Bryan aveva preso un treno per il Minnesota per combattere le sue guerre stellari. Già non poteva più andare in aereo. Un anno intero, durò. Gli impiantarono piccoli semi radioattivi nel cervello. E poi aspettarono. E invece di stroncare i tumori, i piccoli semi radioattivi divorarono le poche cellule sane che gli restavano. Bryan disse che si sentiva speciale, perché lui era l’unico paziente a cui il suo dottore avesse mai levato i semi radioattivi. Speciale o no che fosse Bryan, questa comunque non era una buona notizia.
Bryan ci metteva una cifra a parlarmi. Quella che sarebbe stata normalmente una conversazione da venti minuti, Bryan ci impiegava un’ora per sostenerla. Me lo vedevo che cercava di reggere fascine, i circuiti integrati delle parole che gli andavano a terra come rami dalle braccia ogni volta che tentava di raccogliere quelli che gli erano appena caduti.
“Mi hanno scavato nella parte del cervello dedicata all’elaborazione del linguaggio” mi diceva. “Ho sbagliato parola. Volevo dire che ci hanno premuto sopra”. A volte dovevo aspettare dieci o quindici secondi tra una parola e l’altra. In media, dai tre ai cinque secondi. Il più delle volte, diciannove. Giuro, l’ho calcolato.

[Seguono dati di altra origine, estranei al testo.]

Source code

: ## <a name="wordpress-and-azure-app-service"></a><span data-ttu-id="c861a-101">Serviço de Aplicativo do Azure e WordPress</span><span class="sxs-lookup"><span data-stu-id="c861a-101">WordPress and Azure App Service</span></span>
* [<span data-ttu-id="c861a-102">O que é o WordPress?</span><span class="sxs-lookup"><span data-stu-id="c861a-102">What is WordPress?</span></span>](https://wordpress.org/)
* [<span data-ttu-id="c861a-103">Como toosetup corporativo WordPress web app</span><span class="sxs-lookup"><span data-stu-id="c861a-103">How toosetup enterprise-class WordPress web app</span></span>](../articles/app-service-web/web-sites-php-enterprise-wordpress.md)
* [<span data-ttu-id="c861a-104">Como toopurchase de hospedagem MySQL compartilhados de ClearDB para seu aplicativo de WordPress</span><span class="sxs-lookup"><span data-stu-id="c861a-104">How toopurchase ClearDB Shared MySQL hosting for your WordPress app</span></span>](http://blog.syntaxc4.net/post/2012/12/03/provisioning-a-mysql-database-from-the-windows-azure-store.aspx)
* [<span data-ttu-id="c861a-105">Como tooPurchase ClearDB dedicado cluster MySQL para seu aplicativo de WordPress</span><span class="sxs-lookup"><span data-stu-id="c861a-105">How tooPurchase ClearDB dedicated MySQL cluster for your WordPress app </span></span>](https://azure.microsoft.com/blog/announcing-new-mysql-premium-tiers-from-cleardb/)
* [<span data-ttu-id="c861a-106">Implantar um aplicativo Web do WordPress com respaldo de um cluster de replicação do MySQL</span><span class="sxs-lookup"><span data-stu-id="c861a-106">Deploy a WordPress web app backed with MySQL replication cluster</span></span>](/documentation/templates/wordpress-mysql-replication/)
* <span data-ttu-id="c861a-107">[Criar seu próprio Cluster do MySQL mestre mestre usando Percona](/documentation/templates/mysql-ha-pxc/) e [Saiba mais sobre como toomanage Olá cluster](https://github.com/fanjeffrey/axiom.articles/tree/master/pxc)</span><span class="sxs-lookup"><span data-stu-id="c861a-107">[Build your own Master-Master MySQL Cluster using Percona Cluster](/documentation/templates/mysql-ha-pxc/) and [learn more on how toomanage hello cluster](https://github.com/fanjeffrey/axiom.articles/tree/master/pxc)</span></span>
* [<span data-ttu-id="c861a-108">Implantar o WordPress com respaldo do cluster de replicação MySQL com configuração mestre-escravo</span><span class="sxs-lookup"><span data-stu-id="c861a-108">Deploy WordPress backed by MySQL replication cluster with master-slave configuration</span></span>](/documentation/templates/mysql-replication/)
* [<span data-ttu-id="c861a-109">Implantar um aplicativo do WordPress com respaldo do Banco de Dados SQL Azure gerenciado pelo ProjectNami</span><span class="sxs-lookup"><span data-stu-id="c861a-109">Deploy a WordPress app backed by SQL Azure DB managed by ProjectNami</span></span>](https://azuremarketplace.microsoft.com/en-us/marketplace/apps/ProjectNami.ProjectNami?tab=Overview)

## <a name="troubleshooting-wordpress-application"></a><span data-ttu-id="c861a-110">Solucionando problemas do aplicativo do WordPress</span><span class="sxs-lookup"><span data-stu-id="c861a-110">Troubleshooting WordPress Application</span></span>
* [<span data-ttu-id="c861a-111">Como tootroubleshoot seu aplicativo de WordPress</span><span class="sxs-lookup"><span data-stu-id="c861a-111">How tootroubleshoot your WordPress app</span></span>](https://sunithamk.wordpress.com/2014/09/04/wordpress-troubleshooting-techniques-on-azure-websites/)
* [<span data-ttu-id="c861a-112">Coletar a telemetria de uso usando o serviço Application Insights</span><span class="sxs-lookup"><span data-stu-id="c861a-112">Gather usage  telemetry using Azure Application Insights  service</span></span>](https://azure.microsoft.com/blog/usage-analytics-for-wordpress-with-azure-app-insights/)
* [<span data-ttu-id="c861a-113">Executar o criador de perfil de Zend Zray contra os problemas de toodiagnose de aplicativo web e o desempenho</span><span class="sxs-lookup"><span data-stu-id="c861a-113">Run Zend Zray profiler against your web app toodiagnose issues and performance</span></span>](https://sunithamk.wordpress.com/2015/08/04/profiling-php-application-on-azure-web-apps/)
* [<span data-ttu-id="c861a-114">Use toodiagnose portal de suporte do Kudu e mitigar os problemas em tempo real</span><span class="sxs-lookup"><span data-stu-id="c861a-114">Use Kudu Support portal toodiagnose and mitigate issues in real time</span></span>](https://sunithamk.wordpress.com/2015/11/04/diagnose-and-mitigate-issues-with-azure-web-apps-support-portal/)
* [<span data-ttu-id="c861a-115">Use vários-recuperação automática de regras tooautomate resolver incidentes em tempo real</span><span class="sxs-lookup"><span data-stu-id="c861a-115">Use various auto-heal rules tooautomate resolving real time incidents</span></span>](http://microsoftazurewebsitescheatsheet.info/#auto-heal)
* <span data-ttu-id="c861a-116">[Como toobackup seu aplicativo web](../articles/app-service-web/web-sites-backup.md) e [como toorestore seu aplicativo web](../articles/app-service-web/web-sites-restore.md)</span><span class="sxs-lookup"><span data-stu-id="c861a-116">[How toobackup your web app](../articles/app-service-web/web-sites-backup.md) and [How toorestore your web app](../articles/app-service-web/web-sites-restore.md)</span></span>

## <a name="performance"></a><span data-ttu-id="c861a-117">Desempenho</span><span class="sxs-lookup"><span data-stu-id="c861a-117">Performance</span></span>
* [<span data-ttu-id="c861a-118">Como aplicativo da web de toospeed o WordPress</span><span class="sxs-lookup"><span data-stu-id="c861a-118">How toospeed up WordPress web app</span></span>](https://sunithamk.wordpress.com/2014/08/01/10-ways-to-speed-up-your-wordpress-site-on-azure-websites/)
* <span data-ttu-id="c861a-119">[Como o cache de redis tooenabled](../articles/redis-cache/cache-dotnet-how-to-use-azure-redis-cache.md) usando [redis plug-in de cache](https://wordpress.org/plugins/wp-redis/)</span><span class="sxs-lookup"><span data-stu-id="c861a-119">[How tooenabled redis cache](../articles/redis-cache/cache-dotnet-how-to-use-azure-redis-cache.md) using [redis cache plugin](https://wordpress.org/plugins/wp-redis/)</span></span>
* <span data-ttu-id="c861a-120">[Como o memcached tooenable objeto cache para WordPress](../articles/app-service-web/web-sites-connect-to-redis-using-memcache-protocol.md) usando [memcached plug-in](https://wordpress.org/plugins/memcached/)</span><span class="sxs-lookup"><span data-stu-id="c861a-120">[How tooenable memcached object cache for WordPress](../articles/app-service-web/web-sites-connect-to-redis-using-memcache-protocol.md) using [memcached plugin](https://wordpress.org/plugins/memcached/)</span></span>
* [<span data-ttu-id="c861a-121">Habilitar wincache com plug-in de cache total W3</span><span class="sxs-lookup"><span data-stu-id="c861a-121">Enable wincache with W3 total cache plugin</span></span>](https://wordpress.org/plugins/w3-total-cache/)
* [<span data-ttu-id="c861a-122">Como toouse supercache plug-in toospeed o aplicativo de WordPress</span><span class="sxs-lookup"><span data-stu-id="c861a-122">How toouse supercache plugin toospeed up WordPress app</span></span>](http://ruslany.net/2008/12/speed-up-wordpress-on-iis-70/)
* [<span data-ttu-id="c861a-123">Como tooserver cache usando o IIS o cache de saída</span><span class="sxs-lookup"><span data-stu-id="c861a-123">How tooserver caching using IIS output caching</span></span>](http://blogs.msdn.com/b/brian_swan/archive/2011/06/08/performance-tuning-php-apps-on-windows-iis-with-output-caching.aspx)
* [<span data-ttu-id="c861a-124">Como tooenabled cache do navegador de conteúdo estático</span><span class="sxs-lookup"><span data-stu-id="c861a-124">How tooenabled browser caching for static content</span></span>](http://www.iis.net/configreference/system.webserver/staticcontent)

Non mi era del tutto chiaro quanto di lui fosse presente. Erano passati soltanto sei o sette mesi dall’ultima volta che avevamo parlato. Il vecchio Bryan era fin troppo sarcastico e corrosivo per avere una conversazione del tutto regolare. Ma non era quello che succedeva adesso. Adesso era come un bambino. Ogni cosa, una meraviglia, uno stupimento. Alla fine fine di ogni frase, un inspiegabile punto esclamativo. Prima pensavo che fosse una simpatica testa di cazzo, ora era letteralmente una testa di cazzo. Fosse toccato a me vivere una situazione del genere con ottimismo, avrei chiesto di esalare l’ultimo respiro.
“Ho toccato il mio nadir”, mi diceva. Usava sempre queste parole che dovevo controllare sul vocabolario, prima di essere davvero sicuro su cosa intendesse dire. Ecco perché lui lavorava come editoriale e io alla produzione. Ma questa volta me lo sentivo addosso che cosa voleva dire: c’erano già troppi indizi.